In 2008, Earnhardt returned to what is now known as the ARCA Menards Series East for another full season. Earnhardt was unexpectedly replaced in the car at Dover in September 2008 with Aric Almirola who won the race. When DEI subsequently merged with Chip Ganassi Racing, their driver development program went into limbo, and Earnhardt was released.

In 2010, Earnhardt drove several races with Rick Ware Racing which qualified him to drive on all NASCAR tracks in the 2011 season. He signed with RWR to drive a full season in 2011 and make his run for rookie of the year in the NASCAR Camping World Truck Series. However, he was originally released from the team after offering his driving services to other truck teams. Earnhardt and Ware later reconciled, citing a lack of communication from both parties. RWR ran Earnhardt in the 24 Hours of Daytona where they finished 12th.

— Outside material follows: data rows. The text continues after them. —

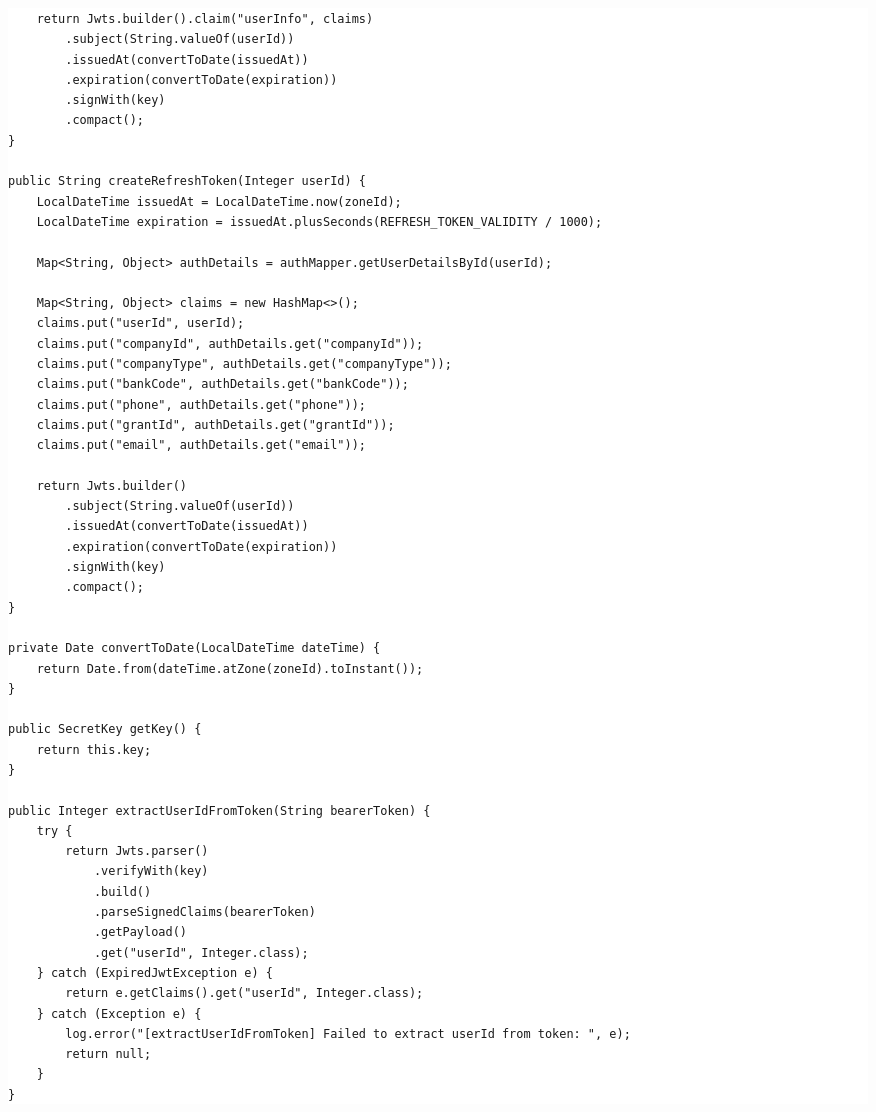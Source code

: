 		return Jwts.builder().claim("userInfo", claims)
			.subject(String.valueOf(userId))
			.issuedAt(convertToDate(issuedAt))
			.expiration(convertToDate(expiration))
			.signWith(key)
			.compact();
	}

	public String createRefreshToken(Integer userId) {
		LocalDateTime issuedAt = LocalDateTime.now(zoneId);
		LocalDateTime expiration = issuedAt.plusSeconds(REFRESH_TOKEN_VALIDITY / 1000);

		Map<String, Object> authDetails = authMapper.getUserDetailsById(userId);

		Map<String, Object> claims = new HashMap<>();
		claims.put("userId", userId);
		claims.put("companyId", authDetails.get("companyId"));
		claims.put("companyType", authDetails.get("companyType"));
		claims.put("bankCode", authDetails.get("bankCode"));
		claims.put("phone", authDetails.get("phone"));
		claims.put("grantId", authDetails.get("grantId"));
		claims.put("email", authDetails.get("email"));

		return Jwts.builder()
			.subject(String.valueOf(userId))
			.issuedAt(convertToDate(issuedAt))
			.expiration(convertToDate(expiration))
			.signWith(key)
			.compact();
	}

	private Date convertToDate(LocalDateTime dateTime) {
		return Date.from(dateTime.atZone(zoneId).toInstant());
	}

	public SecretKey getKey() {
		return this.key;
	}

	public Integer extractUserIdFromToken(String bearerToken) {
		try {
			return Jwts.parser()
				.verifyWith(key)
				.build()
				.parseSignedClaims(bearerToken)
				.getPayload()
				.get("userId", Integer.class);
		} catch (ExpiredJwtException e) {
			return e.getClaims().get("userId", Integer.class);
		} catch (Exception e) {
			log.error("[extractUserIdFromToken] Failed to extract userId from token: ", e);
			return null;
		}
	}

Earnhardt moved to the grand-am Rolex Sports Car Series in 2012, where he raced in the GT class for Rick Ware Racing.

In November 2012, he announced he would be competing for rookie of the year in the NASCAR Nationwide Series in 2013, driving the No. 79 for Go Green Racing; sponsorship issues later limited his schedule with the team.

On April 4, 2013, it was announced that Earnhardt would drive the No. 5 Chevrolet Camaro for JR Motorsports in a one-race agreement for the Nationwide race at Richmond International Raceway.

In the 2013 Charlotte testing for Sprint Cup cars, Earnhardt tested a car for Go Green Racing.

For 2014, Earnhardt moved full-time to the Nationwide Series, driving the No. 4 Chevrolet for JD Motorsports. During the Subway Firecracker 250 at Daytona, he was replaced by Matt DiBenedetto during the first caution period, since Earnhardt had suffered a fractured collarbone in a motorcycle accident during the week. His car was sponsored by The Great Outdoors RV Superstore for the Nationwide series Zippo 200 race at Watkins Glen International where he finished 21st. He would then finish 18th in the point standings and was also released by JD Motorsports after his disappointing season.

Before the 2015 season started, Earnhardt was picked up by Viva Motorsports to drive the season opener at Daytona. He finished 15th in the Daytona race.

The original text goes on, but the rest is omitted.